Les économistes, eux, se permettent de formaliser beaucoup plus simplement les affres de la gauche. Le modèle théorique de vote proposé par Benjamin Enke (Harvard), Mattias Polborn (Cologne) et Alex Wu (Harvard) repose sur une hypothèse simple : les valeurs sociales sont un bien de luxe (« Morals as Luxury Goods and Political Polarization », Harvard Mimeo, 2022). C’est-à-dire que plus notre revenu augmente, plus nous accordons de l’importance aux valeurs idéologiques et morales par rapport aux considérations économiques et matérialistes. C’est une reformulation de la théorie sociologique du postmatérialisme et de la pyramide des besoins du psychologue Abraham Maslow (1908-1970), selon laquelle les besoins d’accomplissement de soi et les besoins d’estime ne surviennent qu’une fois satisfaits les besoins physiologiques et les besoins de sécurité.

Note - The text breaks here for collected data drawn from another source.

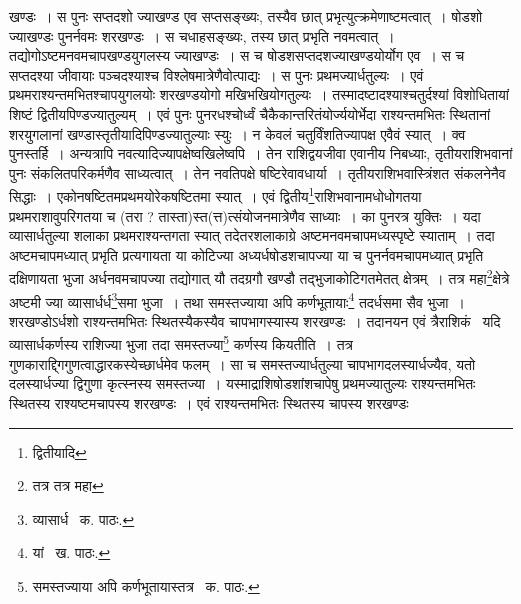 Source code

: \documentclass[11pt, openany]{book}
\begin{document}
\noindent खण्डः~। स पुनः सप्तदशो ज्याखण्ड एव सप्तसङ्ख्यः, तस्यैव छात् प्रभृत्युत्क्रमेणाष्टमत्वात्~। षोडशो ज्याखण्डः पुनर्नवमः शरखण्डः~। स चधाहसङ्ख्यः, तस्य छात् प्रभृति नवमत्वात्~। तद्योगोऽष्टमनवमचापखण्डयुगलस्य ज्याखण्डः~। स च षोडशसप्तदशज्याखण्डयोर्योग एव~। स च सप्तदश्या जीवायाः पञ्चदश्याश्च विश्लेषमात्रेणैवोत्पाद्यः~। स पुनः प्रथमज्यार्धतुल्यः~। एवं प्रथमराश्यन्तमभितश्चापयुगलयोः शरखण्डयोगो मखिभखियोगतुल्यः~। तस्मादष्टादश्याश्चतुर्दश्यां विशोधितायां शिष्टं द्वितीयपिण्डज्यातुल्यम्~। एवं पुनः पुनरधश्चोर्ध्वं चैकैकान्तरितंयोर्ज्ययोर्भेदा राश्यन्तमभितः स्थितानां शरयुगलानां खण्डास्तृतीयादिपिण्डज्यातुल्याः स्युः~। न केवलं चतुर्विंशतिज्यापक्ष एवैवं स्यात्~। क्व पुनस्तर्हि~। अन्यत्रापि नवत्यादिज्यापक्षेष्वखिलेष्वपि~। तेन राशिद्वयजीवा एवानीय निबध्याः, तृतीयराशिभवानां पुनः संकलितपरिकर्मणैव साध्यत्वात्~। तेन नवतिपक्षे षष्टिरेवावधार्या~। तृतीयराशिभवास्त्रिंशत संकलनेनैव सिद्धाः~। एकोनषष्टितमप्रथमयोरेकषष्टितमा स्यात्~। एवं द्वितीय\renewcommand{\thefootnote}{१}\footnote{द्वितीयादि}राशिभवानामधोधोगतया प्रथमराशावुपरिगतया च (तरा ? तास्ता)स्त(त्त)त्संयोजनमात्रेणैव साध्याः~। का पुनरत्र युक्तिः~। यदा व्यासार्धतुल्या शलाका प्रथमराश्यन्तगता स्यात् तदेतरशलाकाग्रे अष्टमनवमचापमध्यस्पृष्टे स्याताम्~। तदा अष्टमचापमध्यात् प्रभृति प्रत्यगायता या कोटिज्या अध्यर्धषोडशचापज्या या च पुनर्नवमचापमध्यात् प्रभृति दक्षिणायता भुजा अर्धनवमचापज्या तद्योगात् यौ तदग्रगौ खण्डौ तद्भुजाकोटिगतमेतत् क्षेत्रम्~। तत्र महा\renewcommand{\thefootnote}{२}\footnote{तत्र तत्र महा}क्षेत्रे अष्टमी ज्या व्यासार्धर्ध\renewcommand{\thefootnote}{३}\footnote{व्यासार्ध \textendash\ क. पाठः.}समा भुजा~। तथा समस्तज्याया अपि कर्णभूतायाः\renewcommand{\thefootnote}{४}\footnote{यां \textendash\ ख. पाठः.} तदर्धसमा सैव भुजा~। शरखण्डोऽर्धशो राश्यन्तमभितः स्थितस्यैकस्यैव चापभागस्यास्य शरखण्डः~। तदानयन एवं त्रैराशिकं \textendash\ यदि व्यासार्धकर्णस्य राशिज्या भुजा तदा समस्तज्या\renewcommand{\thefootnote}{५}\footnote{समस्तज्याया अपि कर्णभूतायास्तत्र \textendash\ क. पाठः.} कर्णस्य कियतीति~। तत्र गुणकाराद्द्गिगुणत्वाद्धारकस्येच्छार्धमेव फलम्~। सा च समस्तज्यार्धतुल्या चापभागदलस्यार्धज्यैव, यतो दलस्यार्धज्या द्विगुणा कृत्स्नस्य समस्तज्या~। यस्माद्राशिषोडशांशचापेषु प्रथमज्यातुल्यः राश्यन्तमभितः स्थितस्य राश्यष्टमचापस्य शरखण्डः~। एवं राश्यन्तमभितः स्थितस्य चापस्य शरखण्डः
\end{document}

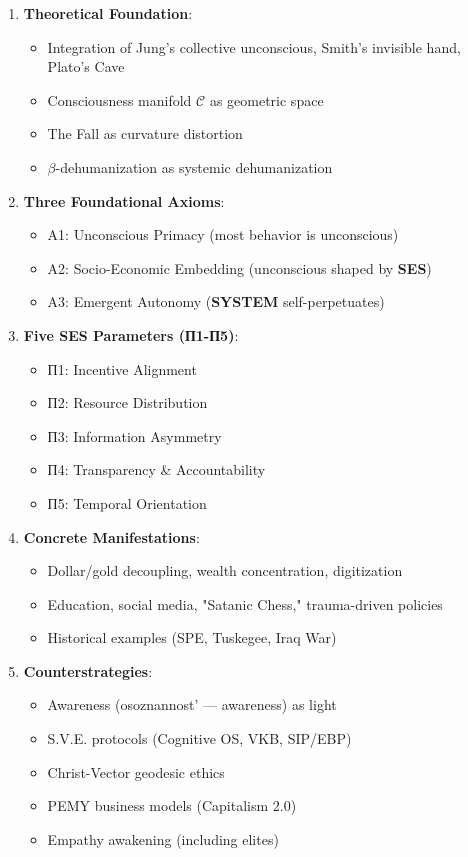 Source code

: \documentclass[11pt,a4paper]{article}
\newcommand{\SYSTEM}{\textbf{SYSTEM}}
\newcommand{\SES}{\textbf{SES}}
\newcommand{\betaDehum}{$\beta$-dehumanization}
\newcommand{\CC}{$\mathcal{C}$}
\theoremstyle{definition}
\theoremstyle{remark}
\begin{document}
\begin{enumerate}
\item \textbf{Theoretical Foundation}:
\begin{itemize}
\item Integration of Jung's collective unconscious, Smith's invisible hand, Plato's Cave
\item Consciousness manifold \CC{} as geometric space
\item The Fall as curvature distortion
\item \betaDehum{} as systemic dehumanization
\end{itemize}

\item \textbf{Three Foundational Axioms}:
\begin{itemize}
\item A1: Unconscious Primacy (most behavior is unconscious)
\item A2: Socio-Economic Embedding (unconscious shaped by \SES{})
\item A3: Emergent Autonomy (\SYSTEM{} self-perpetuates)
\end{itemize}

\item \textbf{Five SES Parameters (П1-П5)}:
\begin{itemize}
\item П1: Incentive Alignment
\item П2: Resource Distribution
\item П3: Information Asymmetry
\item П4: Transparency \& Accountability
\item П5: Temporal Orientation
\end{itemize}

\item \textbf{Concrete Manifestations}:
\begin{itemize}
\item Dollar/gold decoupling, wealth concentration, digitization
\item Education, social media, "Satanic Chess," trauma-driven policies
\item Historical examples (SPE, Tuskegee, Iraq War)
\end{itemize}

\item \textbf{Counterstrategies}:
\begin{itemize}
\item Awareness (osoznannost' — awareness) as light
\item S.V.E. protocols (Cognitive OS, VKB, SIP/EBP)
\item Christ-Vector geodesic ethics
\item PEMY business models (Capitalism 2.0)
\item Empathy awakening (including elites)
\end{itemize}
\end{enumerate}
\end{document}
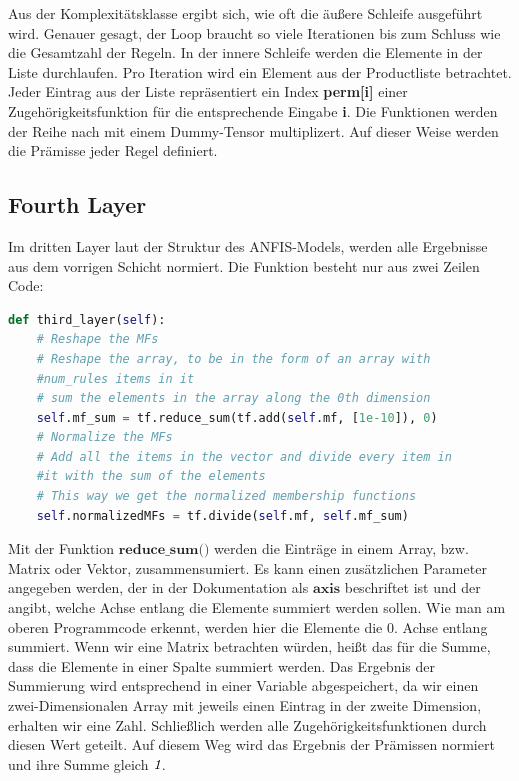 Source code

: Aus der Komplexitätsklasse ergibt sich, wie oft die äußere Schleife ausgeführt wird. Genauer gesagt, der Loop braucht so viele Iterationen bis zum Schluss wie die Gesamtzahl der Regeln. In der innere Schleife werden die Elemente in der Liste durchlaufen. Pro Iteration wird ein Element aus der Productliste betrachtet. Jeder Eintrag aus der Liste repräsentiert ein Index \textbf{perm{[}i{]}} einer Zugehörigkeitsfunktion für die entsprechende Eingabe \textbf{i}. Die Funktionen werden der Reihe nach mit einem Dummy-Tensor multiplizert. Auf dieser Weise werden die Prämisse jeder Regel definiert.

\subsection{Fourth Layer}\label{fourth-layer}

Im dritten Layer laut der Struktur des ANFIS-Models, werden alle Ergebnisse aus dem vorrigen Schicht normiert. Die Funktion besteht nur aus zwei Zeilen Code:
\begin{lstlisting}[language=Python]
def third_layer(self):
	# Reshape the MFs
	# Reshape the array, to be in the form of an array with 
	#num_rules items in it
	# sum the elements in the array along the 0th dimension
	self.mf_sum = tf.reduce_sum(tf.add(self.mf, [1e-10]), 0)
	# Normalize the MFs
	# Add all the items in the vector and divide every item in 
	#it with the sum of the elements
	# This way we get the normalized membership functions
	self.normalizedMFs = tf.divide(self.mf, self.mf_sum)
\end{lstlisting}

Mit der Funktion $\textbf{reduce\_sum()}$ werden die Einträge in einem Array, bzw. Matrix oder Vektor, zusammensumiert. Es kann einen zusätzlichen Parameter angegeben werden, der in der Dokumentation als $\textbf{axis}$ beschriftet ist und der angibt, welche Achse entlang die Elemente summiert werden sollen. Wie man am oberen Programmcode erkennt, werden hier die Elemente die 0. Achse entlang summiert. Wenn wir eine Matrix betrachten würden, heißt das für die Summe, dass die Elemente in einer Spalte summiert werden. Das Ergebnis der Summierung wird entsprechend in einer Variable abgespeichert, da wir einen zwei-Dimensionalen Array mit jeweils einen Eintrag in der zweite Dimension, erhalten wir eine Zahl. Schließlich werden alle Zugehörigkeitsfunktionen durch diesen Wert geteilt. Auf diesem Weg wird das Ergebnis der Prämissen normiert und ihre Summe gleich $\emph{1}$.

De nombreuses enquêtes montrent en effet que ce sont les électeurs les plus riches qui accordent l’importance la plus grande aux valeurs idéologiques et morales, qu’elles soient conservatrices (par exemple la position sur l’avortement aux Etats-Unis) ou progressistes. Dans leur modèle, ainsi que dans la plupart des modèles économiques de vote, les pauvres veulent plus de redistribution, et les riches moins de taxes. Mais les valeurs morales influencent nos préférences de politique économique. Ainsi, les électeurs idéologiquement de gauche considèrent que réduire les inégalités est une obligation morale, alors que les idéologues de droite veulent limiter l’intervention de l’Etat dans l’économie. Et plus ils sont riches, plus ces valeurs morales ont de l’importance pour chacun.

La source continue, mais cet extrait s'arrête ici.